(Saved entries)

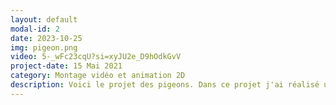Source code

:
 ```yaml
---
layout: default
modal-id: 2
date: 2023-10-25
img: pigeon.png
video: 5-_wFc23cqU?si=xyJU2e_D9hOdkGvV
project-date: 15 Mai 2021
category: Montage vidéo et animation 2D
description: Voici le projet des pigeons. Dans ce projet j'ai réalisé une partie du tournage, du montage vidéo et sonore, animer de la 2D et fait des asssets pour les animations. Ce projet à été exposer au centre de la nature et à été qualifier finaliste d'un concours de vidéo.
---
```


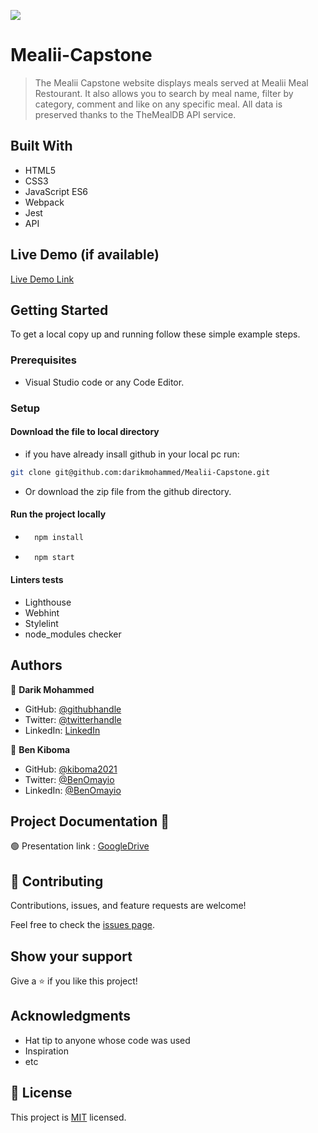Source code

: ![](https://img.shields.io/badge/Microverse-blueviolet)

# Mealii-Capstone

> The Mealii Capstone website displays meals served at Mealii Meal Restourant. It also allows you to search by meal name, filter by category, comment and like on any specific meal. All data is preserved thanks to the TheMealDB API service.

## Built With

- HTML5
- CSS3
- JavaScript ES6
- Webpack
- Jest
- API
## Live Demo (if available)

[Live Demo Link](https://darikmohammed.github.io/Mealii-Capstone/ )

## Getting Started

To get a local copy up and running follow these simple example steps.

### Prerequisites

- Visual Studio code or any Code Editor.

### Setup

#### Download the file to local directory

- if you have already insall github in your local pc run:

```sh
git clone git@github.com:darikmohammed/Mealii-Capstone.git
```

- Or download the zip file from the github directory.

#### Run the project locally

- ```sh
    npm install
  ```
- ```sh
    npm start
  ```

#### Linters tests

- Lighthouse
- Webhint
- Stylelint
- node_modules checker

## Authors

👤 **Darik Mohammed**

- GitHub: [@githubhandle](https://github.com/darikmohammed)
- Twitter: [@twitterhandle](https://twitter.com/r_darik)
- LinkedIn: [LinkedIn](https://www.linkedin.com/in/darik-mohammed-57352120b/)

👤 **Ben Kiboma**

- GitHub: [@kiboma2021](https://github.com/kiboma2021)
- Twitter: [@BenOmayio](https://twitter.com/omayiobenj)
- LinkedIn: [@BenOmayio](https://www.linkedin.com/in/ben-omayio-74622469/)
## Project Documentation 📰

🟢 Presentation link : [GoogleDrive](https://drive.google.com/file/d/1BFy5YnGf-xf9C-VlG7Nso5sUvbWHfeTR/view?usp=sharing)

## 🤝 Contributing

Contributions, issues, and feature requests are welcome!

Feel free to check the [issues page](../../issues/).

## Show your support

Give a ⭐️ if you like this project!

## Acknowledgments

- Hat tip to anyone whose code was used
- Inspiration
- etc

## 📝 License

This project is [MIT](./MIT.md) licensed.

*Your assignment*
Please output all the data exactly as given, with the pictures omitted.

*Result for this task*
Source code

:
 ```yaml
---
layout: default
modal-id: 2
date: 2023-10-25
img: pigeon.png
video: 5-_wFc23cqU?si=xyJU2e_D9hOdkGvV
project-date: 15 Mai 2021
category: Montage vidéo et animation 2D
description: Voici le projet des pigeons. Dans ce projet j'ai réalisé une partie du tournage, du montage vidéo et sonore, animer de la 2D et fait des asssets pour les animations. Ce projet à été exposer au centre de la nature et à été qualifier finaliste d'un concours de vidéo.
---
```


Source code

: ![](https://img.shields.io/badge/Microverse-blueviolet)

# Mealii-Capstone

> The Mealii Capstone website displays meals served at Mealii Meal Restourant. It also allows you to search by meal name, filter by category, comment and like on any specific meal. All data is preserved thanks to the TheMealDB API service.

## Built With

- HTML5
- CSS3
- JavaScript ES6
- Webpack
- Jest
- API
## Live Demo (if available)

[Live Demo Link](https://darikmohammed.github.io/Mealii-Capstone/ )

## Getting Started

To get a local copy up and running follow these simple example steps.

### Prerequisites

- Visual Studio code or any Code Editor.

### Setup

#### Download the file to local directory

- if you have already insall github in your local pc run:

```sh
git clone git@github.com:darikmohammed/Mealii-Capstone.git
```

- Or download the zip file from the github directory.

#### Run the project locally

- ```sh
    npm install
  ```
- ```sh
    npm start
  ```

#### Linters tests

- Lighthouse
- Webhint
- Stylelint
- node_modules checker

## Authors

👤 **Darik Mohammed**

- GitHub: [@githubhandle](https://github.com/darikmohammed)
- Twitter: [@twitterhandle](https://twitter.com/r_darik)
- LinkedIn: [LinkedIn](https://www.linkedin.com/in/darik-mohammed-57352120b/)

👤 **Ben Kiboma**

- GitHub: [@kiboma2021](https://github.com/kiboma2021)
- Twitter: [@BenOmayio](https://twitter.com/omayiobenj)
- LinkedIn: [@BenOmayio](https://www.linkedin.com/in/ben-omayio-74622469/)
## Project Documentation 📰

🟢 Presentation link : [GoogleDrive](https://drive.google.com/file/d/1BFy5YnGf-xf9C-VlG7Nso5sUvbWHfeTR/view?usp=sharing)

## 🤝 Contributing

Contributions, issues, and feature requests are welcome!

Feel free to check the [issues page](../../issues/).

## Show your support

Give a ⭐️ if you like this project!

## Acknowledgments

- Hat tip to anyone whose code was used
- Inspiration
- etc

## 📝 License

This project is [MIT](./MIT.md) licensed.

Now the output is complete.